Covenants, conditions and restrictions

You need to understand what covenants, conditions and restrictions are. Here’s what to know.

What are covenants, conditions and restrictions?

Covenants, conditions and restrictions (commonly referred to as CCRs) are the written rules and restrictions pertaining to the use of property.

Deeper definition

Covenants, conditions and restrictions are normally determined by a developer, homeowners association or condominium board. Once established, they are filed with a county recorder’s office and are legally enforceable.

Most times, a CCR is signed at the time of purchase, and your signature acts as a promise that you will abide by the rules governing the property. Covenants are initially put in place to protect the well-being of a neighborhood and, by extension, the value of the surrounding properties in that neighborhood. Experience has shown that properly drafted and adequately enforced, CCRs help retain property value.

CCRs are primarily used in planned developments, including subdivisions and condominiums. Unless the CCRs were put in place solely by the developer, most covenants are agreed on by a board.

There are two advantages to living under CCRs that have been designed by a board. First, you can go directly to that board for clarification should any questions arise. And, you have the option of running for a position on that board if you dislike the current CCRs.

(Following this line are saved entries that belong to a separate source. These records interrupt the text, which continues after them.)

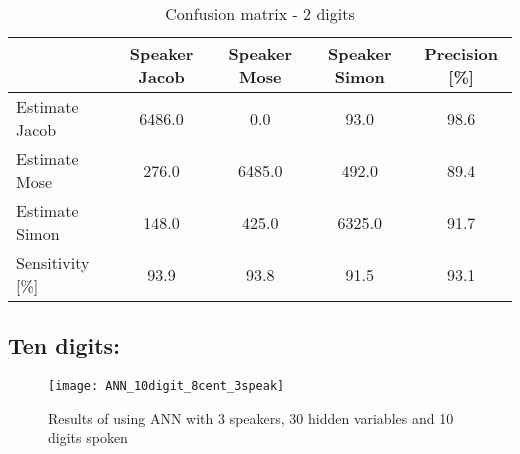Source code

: \begin{table}[H]                                                    
\centering                                                          
\begin{tabular}{|l|c|c|c|c|}                                        
\hline                                                              
  & Speaker Jacob & Speaker Mose & Speaker Simon & Precision [\%] \\
\hline                                                              
Estimate Jacob & 6486.0 & 0.0 & 93.0 & 98.6 \\                      
\hline                                                              
Estimate Mose & 276.0 & 6485.0 & 492.0 & 89.4 \\                    
\hline                                                              
Estimate Simon & 148.0 & 425.0 & 6325.0 & 91.7 \\                   
\hline                                                              
Sensitivity [\%] & 93.9 & 93.8 & 91.5 & 93.1 \\                     
\hline                                                              
\end{tabular}                                                       
\caption{Confusion matrix - 2 digits}                               
\label{table:ANN_conf_2}                                            
\end{table}



\subsection{Ten digits:}
\begin{figure}[H]
\centering
\texttt{[image: ANN\_10digit\_8cent\_3speak]}
\caption{Results of using ANN with 3 speakers, 30 hidden variables and 10 digits spoken}
\label{fig:ANN_fig_10}
\end{figure}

If you don’t like the CCRs in your area, you can move, but you may come across these issues selling a condo or HOA home.

Examples of CCRs

Because CCRs contain restrictions on the use of your personal property as well as any common areas in your neighborhood association, it is particularly important to read the fine print prior to signing. Here are some examples of common rules outlined in covenants, conditions and restrictions:

  • Lawns — Length, weed removal, edging, watering and when to replace dead or dying grass.
  • Parking — Where you can park, how many cars can use reserved parking spaces, and how long a non-running vehicle can be parked on the property.
  • Pets — Types of animals permitted, breeds permitted and number of animals you can own.
  • Guests — Where your guests can park and how long they are permitted to stay in your home (particularly if you live in a retirement community).
  • Maintenance — Type of mailbox you are permitted to use and the colors you are allowed to paint the exterior of your home.